I don not have experience with Nexus because I use linux but with CudaVisualProfiler you can get the estimate throughtput which is not bad, but I am looking for the most accurate one.
You can use the clock() method, which returns clock_t. It uses the internal cycle counter on the chip to measure times inside the kernel. Check out page 114 of the CUDA 2.3 programming guide (page 122 of the PDF).
Well, if you want to measure timing results inside the kernel without the profiler (e.g. at runtime, on a customer’s machine) the clock() method is the only way to go.
You need to be a little cautious in assuming that the PTX code reflects reality.
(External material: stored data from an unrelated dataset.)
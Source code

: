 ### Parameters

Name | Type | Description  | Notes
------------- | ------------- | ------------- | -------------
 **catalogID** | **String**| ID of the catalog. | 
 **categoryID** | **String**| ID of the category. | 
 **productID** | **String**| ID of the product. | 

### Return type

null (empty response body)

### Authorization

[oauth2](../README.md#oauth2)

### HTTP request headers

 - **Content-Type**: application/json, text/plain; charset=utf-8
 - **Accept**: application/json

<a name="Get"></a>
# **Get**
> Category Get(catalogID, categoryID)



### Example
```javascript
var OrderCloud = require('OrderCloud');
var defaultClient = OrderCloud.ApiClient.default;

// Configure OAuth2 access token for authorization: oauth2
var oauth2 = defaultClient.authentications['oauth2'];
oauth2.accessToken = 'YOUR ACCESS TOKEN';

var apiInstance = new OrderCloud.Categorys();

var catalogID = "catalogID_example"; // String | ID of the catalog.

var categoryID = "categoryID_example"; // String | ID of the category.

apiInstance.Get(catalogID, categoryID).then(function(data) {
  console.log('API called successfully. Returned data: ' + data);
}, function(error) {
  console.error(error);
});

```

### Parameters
PTX is only an intermediate representation of what really happens on the GPU, there is still scope for further optimization and reordering of instructions at runtime. I am fairly sure that someone (probably Sylvian Collange) has previously demonstrated that runtime reordering of clock() calls can happen in the final instruction stream that hits the silicon.
Sure! you right the ptx is only an approximation code. However, I have cheked the resutls and they make sense and also I have checked the decuda code which more similar than the PTX to the final code.
Anyways, can you tell me the paper where it is demonstrate that?